Member's, would you want a Carbon-Fiber Car ?
Post & let us know your thoughts/opinions...
I think it would be good to have a all Carbon-Fiber Corvette or ZL1 Camaro ?
Mercedes-Benz's Carbon-Fiber Sedan
Stuttgart is said to be planning a carbon-fiber four-door built like a supercar.
By Sam Smith Nov 23, 2011 7:38AM
Carbon-fiber is magical stuff. Here we have a simple, easily constructed composite construction material. If assembled properly -- the right proportion of woven carbon filaments and plastic resin -- it is both strong and flexible, light and durable. It's been used in aerospace applications for decades and has served as the backbone of the modern motorsport industry, underpinning everything from Formula 1 cars to the interior trim on your sport sedan.

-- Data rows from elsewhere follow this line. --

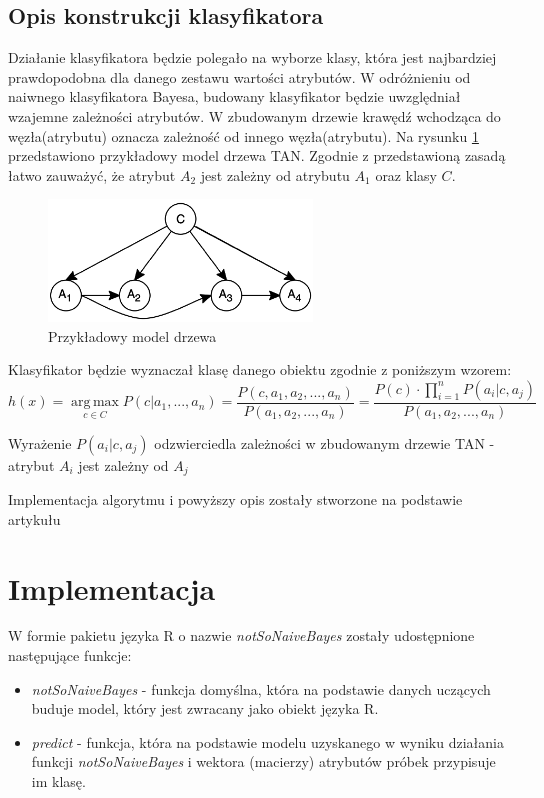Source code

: \documentclass[paper=a4, fontsize=11pt]{scrartcl} %
\numberwithin{equation}{section} %
\numberwithin{figure}{section} %
\numberwithin{table}{section} %
\begin{document}
\subsection{Opis konstrukcji klasyfikatora}
Działanie klasyfikatora będzie polegało na wyborze klasy, która jest najbardziej prawdopodobna dla danego zestawu wartości atrybutów. W odróżnieniu od  naiwnego klasyfikatora Bayesa, budowany klasyfikator będzie uwzględniał wzajemne zależności atrybutów. W zbudowanym drzewie krawędź wchodząca do węzła(atrybutu) oznacza zależność od innego węzła(atrybutu). Na rysunku \ref{fig:model_drzewa_tan} przedstawiono przykładowy model drzewa TAN. Zgodnie z przedstawioną zasadą łatwo zauważyć, że atrybut $A_2$ jest zależny od atrybutu $A_1$ oraz klasy $C$.
\begin{figure}[h]
 \centering
 \includegraphics[width=70mm]{model1.png}
 \caption{Przykładowy model drzewa}
 \label{fig:model_drzewa_tan}
\end{figure}

Klasyfikator będzie wyznaczał klasę danego obiektu zgodnie z poniższym wzorem:
\[h(x) = \operatorname*{arg\,max}_{c \in C} P(c|a_1,...,a_n)= \frac{P(c,a_1,a_2,...,a_n)}{P(a_1,a_2,...,a_n)}= 
\frac {P(c) \cdot \prod_{i=1}^{n} {P(a_i|c,a_j)}}{P(a_1,a_2,...,a_n)} \]

Wyrażenie $P(a_i|c,a_j)$ odzwierciedla zależności w zbudowanym drzewie TAN - atrybut $A_i$ jest zależny od $A_j$

Implementacja algorytmu i powyższy opis zostały stworzone na podstawie artykułu \cite{Bayesian_Network_Classifiers}

\section{Implementacja}

W formie pakietu  języka R o nazwie \textit{notSoNaiveBayes} zostały udostępnione następujące funkcje:
\begin{itemize}
 \item \textit{notSoNaiveBayes} - funkcja domyślna, która na podstawie danych uczących buduje model, który jest zwracany jako obiekt języka R.
 \item \textit{predict} - funkcja, która na podstawie modelu uzyskanego w wyniku działania funkcji \textit{notSoNaiveBayes} i wektora (macierzy) atrybutów próbek przypisuje im klasę.
\end{itemize}
\end{document}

Most important, this is a versatile material. (It's so versatile, in fact, that Lamborghini and Callaway Golf went to great lengths to develop a method of shooting it from a gun during construction. If that doesn't blow your mind, you didn't pay enough attention in science class.) Carbon-fiber is useful anywhere a light, strong composite is needed, but it tends to find a home in speed parts and sports cars -- typically high-dollar investments -- because it's so expensive to produce. Traditional thinking holds that, given enough time, the construction costs will come down and composites like this will make their way into more pedestrian machinery.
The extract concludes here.